[Collection entries]
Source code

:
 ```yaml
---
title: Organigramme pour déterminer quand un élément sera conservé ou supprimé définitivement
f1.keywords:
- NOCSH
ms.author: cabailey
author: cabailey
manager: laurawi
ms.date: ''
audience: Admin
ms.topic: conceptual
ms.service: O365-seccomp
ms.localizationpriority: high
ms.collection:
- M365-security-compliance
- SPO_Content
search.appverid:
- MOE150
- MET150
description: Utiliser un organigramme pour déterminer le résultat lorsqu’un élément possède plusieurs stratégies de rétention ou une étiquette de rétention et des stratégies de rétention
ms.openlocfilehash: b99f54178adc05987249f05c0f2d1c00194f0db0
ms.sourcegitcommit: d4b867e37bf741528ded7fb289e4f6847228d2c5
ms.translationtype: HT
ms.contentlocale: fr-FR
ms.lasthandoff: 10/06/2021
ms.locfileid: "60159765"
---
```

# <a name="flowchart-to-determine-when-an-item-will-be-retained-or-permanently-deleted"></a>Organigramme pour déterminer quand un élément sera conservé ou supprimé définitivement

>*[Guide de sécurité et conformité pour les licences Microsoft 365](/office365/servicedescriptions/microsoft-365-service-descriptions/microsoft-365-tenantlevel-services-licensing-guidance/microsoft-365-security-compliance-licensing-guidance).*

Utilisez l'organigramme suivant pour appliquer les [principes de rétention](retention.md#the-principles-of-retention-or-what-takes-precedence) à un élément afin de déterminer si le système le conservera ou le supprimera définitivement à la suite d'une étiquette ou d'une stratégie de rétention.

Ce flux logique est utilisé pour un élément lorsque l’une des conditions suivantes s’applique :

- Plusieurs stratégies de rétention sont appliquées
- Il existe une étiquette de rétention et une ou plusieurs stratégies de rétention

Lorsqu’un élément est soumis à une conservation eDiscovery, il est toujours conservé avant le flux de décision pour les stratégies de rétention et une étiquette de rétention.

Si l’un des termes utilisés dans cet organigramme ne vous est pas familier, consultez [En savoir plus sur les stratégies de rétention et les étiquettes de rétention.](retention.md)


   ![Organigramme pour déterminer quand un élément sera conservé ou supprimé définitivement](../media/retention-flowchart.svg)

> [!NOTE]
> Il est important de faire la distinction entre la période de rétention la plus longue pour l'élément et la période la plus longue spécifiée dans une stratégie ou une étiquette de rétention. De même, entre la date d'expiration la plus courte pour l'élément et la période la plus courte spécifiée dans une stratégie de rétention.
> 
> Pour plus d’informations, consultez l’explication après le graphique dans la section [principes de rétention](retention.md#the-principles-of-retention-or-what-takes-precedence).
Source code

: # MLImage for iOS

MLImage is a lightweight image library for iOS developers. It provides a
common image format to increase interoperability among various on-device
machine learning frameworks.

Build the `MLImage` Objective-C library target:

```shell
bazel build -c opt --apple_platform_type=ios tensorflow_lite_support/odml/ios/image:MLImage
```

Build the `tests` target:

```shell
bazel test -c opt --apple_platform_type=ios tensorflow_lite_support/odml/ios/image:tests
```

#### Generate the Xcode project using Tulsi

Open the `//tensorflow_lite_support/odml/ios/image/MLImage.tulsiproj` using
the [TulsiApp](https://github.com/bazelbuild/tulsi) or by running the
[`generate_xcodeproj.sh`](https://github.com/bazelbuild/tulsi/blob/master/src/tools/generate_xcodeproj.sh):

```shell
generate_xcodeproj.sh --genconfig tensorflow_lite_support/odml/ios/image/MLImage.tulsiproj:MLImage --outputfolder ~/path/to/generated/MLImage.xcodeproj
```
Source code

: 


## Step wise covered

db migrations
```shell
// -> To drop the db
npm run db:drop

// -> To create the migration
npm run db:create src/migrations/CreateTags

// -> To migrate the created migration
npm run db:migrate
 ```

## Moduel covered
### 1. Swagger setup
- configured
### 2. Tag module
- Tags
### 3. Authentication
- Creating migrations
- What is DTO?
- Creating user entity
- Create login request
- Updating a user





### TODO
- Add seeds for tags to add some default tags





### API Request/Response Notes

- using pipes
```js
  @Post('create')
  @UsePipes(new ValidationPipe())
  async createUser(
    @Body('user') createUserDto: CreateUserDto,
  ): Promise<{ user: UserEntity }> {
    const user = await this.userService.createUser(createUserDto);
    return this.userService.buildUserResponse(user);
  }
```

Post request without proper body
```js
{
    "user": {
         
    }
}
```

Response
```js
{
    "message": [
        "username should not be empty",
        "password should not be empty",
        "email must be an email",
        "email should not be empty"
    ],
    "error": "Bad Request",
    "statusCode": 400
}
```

■ HOW TO COMPLETE THIS TASK: Out of the data above, set down the lines from the one with "- Plusieurs stratégies" to the one with "Lorsqu’un élément est", both included, exactly as written and with no additions.

■ WRITTEN REPLY:
- Plusieurs stratégies de rétention sont appliquées
- Il existe une étiquette de rétention et une ou plusieurs stratégies de rétention

Lorsqu’un élément est soumis à une conservation eDiscovery, il est toujours conservé avant le flux de décision pour les stratégies de rétention et une étiquette de rétention.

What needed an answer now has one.